Last Updated on May 21, 2014, 2:37 pm ET
On the third annual Global Accessibility Awareness Day (#GAAD), May 15, 2014, the Association of Research Libraries launched a new resource for the library community—a Web Accessibility Toolkit for research libraries. ARL’s toolkit shares the fundamental goal of GAAD which is to ”raise the profile” of digital accessibility and provide resources for improving access to information to “the broadest audience possible.” The toolkit aims to:
- Promote the principles of accessibility, universal design, and digital inclusion.
- Help research libraries achieve digital accessibility.
- Connect research libraries with the tools, people, and examples they need to provide accessible digital content.
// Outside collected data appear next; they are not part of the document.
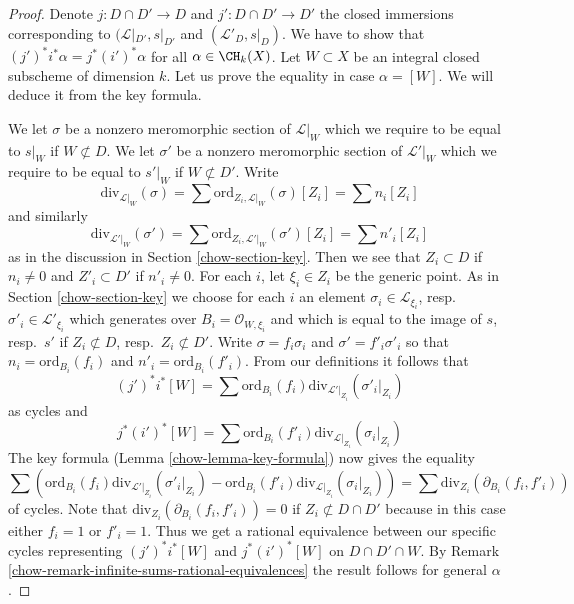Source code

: \begin{proof}

Denote $j : D \cap D' \to D$ and $j' : D \cap D' \to D'$ the closed
immersions corresponding to $(\mathcal{L}|_{D'}, s|_{D'}$ and
$(\mathcal{L}'_D, s|_D)$. We have to show that
$(j')^*i^*\alpha = j^* (i')^*\alpha$ for all $\alpha \in \CH_k(X)$.
Let $W \subset X$ be an integral closed subscheme of dimension $k$.
Let us prove the equality in case $\alpha = [W]$. We will deduce
it from the key formula.

\medskip\noindent
We let $\sigma$ be a nonzero meromorphic section of $\mathcal{L}|_W$
which we require to be equal to $s|_W$ if $W \not \subset D$.
We let $\sigma'$ be a nonzero meromorphic section of $\mathcal{L}'|_W$
which we require to be equal to $s'|_W$ if $W \not \subset D'$.
Write
$$
\text{div}_{\mathcal{L}|_W}(\sigma) =
\sum \text{ord}_{Z_i, \mathcal{L}|_W}(\sigma)[Z_i] = \sum n_i[Z_i]
$$
and similarly
$$
\text{div}_{\mathcal{L}'|_W}(\sigma') =
\sum \text{ord}_{Z_i, \mathcal{L}'|_W}(\sigma')[Z_i] = \sum n'_i[Z_i]
$$
as in the discussion in Section \ref{chow-section-key}.
Then we see that $Z_i \subset D$ if $n_i \not = 0$ and
$Z'_i \subset D'$ if $n'_i \not = 0$. For each $i$, let $\xi_i \in Z_i$
be the generic point. As in Section \ref{chow-section-key} we choose
for each $i$ an element
$\sigma_i \in \mathcal{L}_{\xi_i}$, resp.\ $\sigma'_i \in \mathcal{L}'_{\xi_i}$
which generates over $B_i = \mathcal{O}_{W, \xi_i}$
and which is equal to the image of
$s$, resp.\ $s'$ if $Z_i \not \subset D$, resp.\ $Z_i \not \subset D'$.
Write $\sigma = f_i \sigma_i$ and $\sigma' = f'_i\sigma'_i$ so that
$n_i = \text{ord}_{B_i}(f_i)$ and
$n'_i = \text{ord}_{B_i}(f'_i)$.
From our definitions it follows that
$$
(j')^*i^*[W] =
\sum \text{ord}_{B_i}(f_i) \text{div}_{\mathcal{L}'|_{Z_i}}(\sigma'_i|_{Z_i})
$$
as cycles and
$$
j^*(i')^*[W] =
\sum \text{ord}_{B_i}(f'_i) \text{div}_{\mathcal{L}|_{Z_i}}(\sigma_i|_{Z_i})
$$
The key formula (Lemma \ref{chow-lemma-key-formula}) now gives the equality
$$
\sum \left(
\text{ord}_{B_i}(f_i) \text{div}_{\mathcal{L}'|_{Z_i}}(\sigma'_i|_{Z_i}) -
\text{ord}_{B_i}(f'_i) \text{div}_{\mathcal{L}|_{Z_i}}(\sigma_i|_{Z_i})
\right) =
\sum \text{div}_{Z_i}(\partial_{B_i}(f_i, f'_i))
$$
of cycles. Note that $\text{div}_{Z_i}(\partial_{B_i}(f_i, f'_i)) = 0$ if
$Z_i \not \subset D \cap D'$ because in this case either $f_i = 1$
or $f'_i = 1$. Thus we get a rational equivalence between our specific
cycles representing $(j')^*i^*[W]$ and $j^*(i')^*[W]$ on $D \cap D' \cap W$.
By Remark \ref{chow-remark-infinite-sums-rational-equivalences}
the result follows for general $\alpha$.
\end{proof}

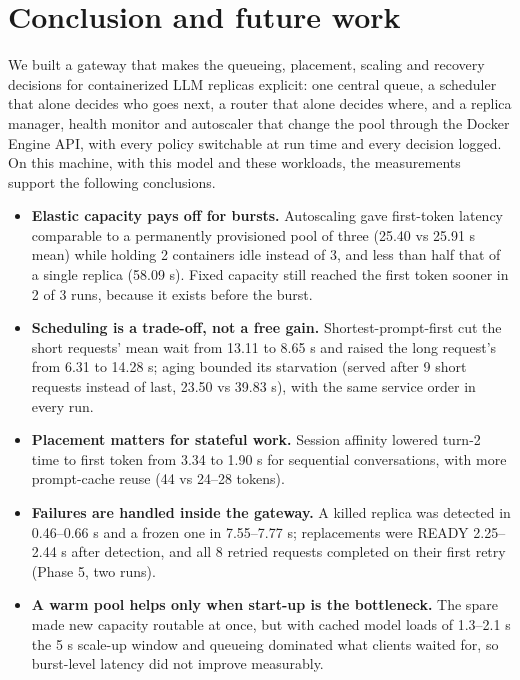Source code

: \documentclass[11pt,a4paper]{article}
\begin{document}
\section{Conclusion and future work}
\label{sec:conclusion}

We built a gateway that makes the queueing, placement, scaling and recovery decisions for
containerized LLM replicas explicit: one central queue, a scheduler that alone decides who goes
next, a router that alone decides where, and a replica manager, health monitor and autoscaler that
change the pool through the Docker Engine API, with every policy switchable at run time and every
decision logged. On this machine, with this model and these workloads, the measurements support
the following conclusions.

\begin{itemize}
  \item \textbf{Elastic capacity pays off for bursts.} Autoscaling gave first-token latency
        comparable to a permanently provisioned pool of three (25.40 vs 25.91 s mean) while holding
        2 containers idle instead of 3, and less than half that of a single replica (58.09 s).
        Fixed capacity still reached the first token sooner in 2 of 3 runs, because it exists
        before the burst.
  \item \textbf{Scheduling is a trade-off, not a free gain.} Shortest-prompt-first cut the short
        requests' mean wait from 13.11 to 8.65 s and raised the long request's from 6.31 to
        14.28 s; aging bounded its starvation (served after 9 short requests instead of last,
        23.50 vs 39.83 s), with the same service order in every run.
  \item \textbf{Placement matters for stateful work.} Session affinity lowered turn-2 time to first
        token from 3.34 to 1.90 s for sequential conversations, with more prompt-cache reuse (44 vs
        24--28 tokens).
  \item \textbf{Failures are handled inside the gateway.} A killed replica was detected in
        0.46--0.66 s and a frozen one in 7.55--7.77 s; replacements were READY 2.25--2.44 s after
        detection, and all 8 retried requests completed on their first retry (Phase 5, two runs).
  \item \textbf{A warm pool helps only when start-up is the bottleneck.} The spare made new
        capacity routable at once, but with cached model loads of 1.3--2.1 s the 5 s scale-up
        window and queueing dominated what clients waited for, so burst-level latency did not
        improve measurably.
\end{itemize}
\end{document}
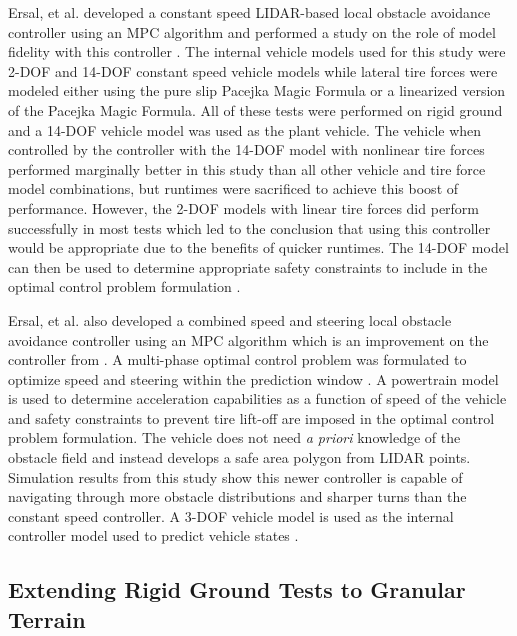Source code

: \documentclass[12pt,onecolumn]{report}
\begin{document}
Ersal, et al. developed a constant speed LIDAR-based local obstacle avoidance controller using an MPC algorithm and performed a study on the role of model fidelity with this controller \cite{ModelFidelity2016}. The internal vehicle models used for this study were 2-DOF and 14-DOF constant speed vehicle models while lateral tire forces were modeled either using the pure slip Pacejka Magic Formula or a linearized version of the Pacejka Magic Formula. All of these tests were performed on rigid ground and a 14-DOF vehicle model was used as the plant vehicle. The vehicle when controlled by the controller with the 14-DOF model with nonlinear tire forces performed marginally better in this study than all other vehicle and tire force model combinations, but runtimes were sacrificed to achieve this boost of performance. However, the 2-DOF models with linear tire forces did perform successfully in most tests which led to the conclusion that using this controller would be appropriate due to the benefits of quicker runtimes. The 14-DOF model can then be used to determine appropriate safety constraints to include in the optimal control problem formulation \cite{ModelFidelity2016}.

Ersal, et al. also developed a combined speed and steering local obstacle avoidance controller using an MPC algorithm which is an improvement on the controller from \cite{ModelFidelity2016}. A multi-phase optimal control problem was formulated to optimize speed and steering within the prediction window \cite{SpeedSteer2015}. A powertrain model is used to determine acceleration capabilities as a function of speed of the vehicle and safety constraints to prevent tire lift-off are imposed in the optimal control problem formulation. The vehicle does not need \textit{a priori} knowledge of the obstacle field and instead develops a safe area polygon from LIDAR points. Simulation results from this study show this newer controller is capable of navigating through more obstacle distributions and sharper turns than the constant speed controller. A 3-DOF vehicle model is used as the internal controller model used to predict vehicle states \cite{SpeedSteer2015}. 

\subsection{Extending Rigid Ground Tests to Granular Terrain}\label{ss:RigidtoGranular}
\end{document}
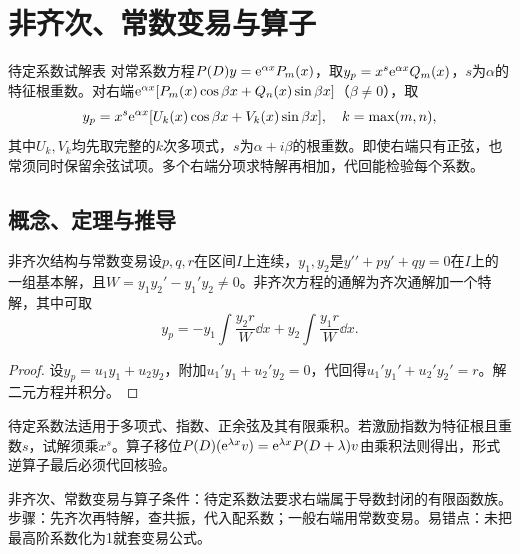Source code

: \section{非齐次、常数变易与算子}\label{sec:4:4}

\begin{method}{待定系数试解表}
对常系数方程$P(D)y=\e^{\alpha x}P_m(x)$，取$y_p=x^s\e^{\alpha x}Q_m(x)$，$s$为$\alpha$的特征根重数。对右端$\e^{\alpha x}[P_m(x)\cos\beta x+Q_n(x)\sin\beta x]$（$\beta\ne0$），取
\[y_p=x^s\e^{\alpha x}[U_k(x)\cos\beta x+V_k(x)\sin\beta x],\quad k=\max(m,n),\]
其中$U_k,V_k$均先取完整的$k$次多项式，$s$为$\alpha+i\beta$的根重数。即使右端只有正弦，也常须同时保留余弦试项。多个右端分项求特解再相加，代回能检验每个系数。
\end{method}

\subsection{概念、定理与推导}

\begin{theorem}{非齐次结构与常数变易}设$p,q,r$在区间$I$上连续，$y_1,y_2$是$y\prime\prime+py\prime+qy=0$在$I$上的一组基本解，且$W=y_1y_2\prime-y_1\prime y_2\ne0$。非齐次方程的通解为齐次通解加一个特解，其中可取
\begin{equation}y_p=-y_1\int\dfrac{y_2r}{W}\dd x+y_2\int\dfrac{y_1r}{W}\dd x.\end{equation}
\end{theorem}
\begin{proof}设$y_p=u_1y_1+u_2y_2$，附加$u_1\prime y_1+u_2\prime y_2=0$，代回得$u_1\prime y_1\prime+u_2\prime y_2\prime=r$。解二元方程并积分。\end{proof}
待定系数法适用于多项式、指数、正余弦及其有限乘积。若激励指数为特征根且重数$s$，试解须乘$x^s$。算子移位$P(D)(\e^{\lambda x}v)=\e^{\lambda x}P(D+\lambda)v$由乘积法则得出，形式逆算子最后必须代回核验。

\begin{method}{非齐次、常数变易与算子}条件：待定系数法要求右端属于导数封闭的有限函数族。步骤：先齐次再特解，查共振，代入配系数；一般右端用常数变易。易错点：未把最高阶系数化为1就套变易公式。\end{method}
The lead author on the Web Accessibility Toolkit was Molly Schwartz, a member of the inaugural class of the National Digital Stewardship Residency (NDSR) program who was in residence at ARL in 2013–2014. The NDSR program is a deeply valuable partnership between the Institute of Museum and Library Services and the Library of Congress. The mission of NDSR “is to build a dedicated community of professionals who will advance our nation’s capabilities in managing, preserving, and making accessible the digital record of human achievement. This will enable current and future generations to fully realize the potential of digital resources now and for years to come.”
Since the inaugural NDSR class was selected to work in Washington, DC–area institutions, the program has been extended to New York and Boston. More information on these new fellowship opportunities is available on the NDSR website.
ARL’s engagement on issues relating to accessibility includes providing resources to ARL member libraries—such as the Report of the ARL Joint Task Force on Services to Patrons with Print Disabilities (PDF)—and strongly advocating over a number of years at the World Intellectual Property Organization for a treaty for the visually impaired, which was approved in June 2013. The “Marrakesh Treaty” will significantly improve access to books for millions of people who are blind, visually impaired, and print disabled. ARL hopes its new Web Accessibility Toolkit will help libraries continue to improve access to resources for all of their patrons, regardless of ability or disability.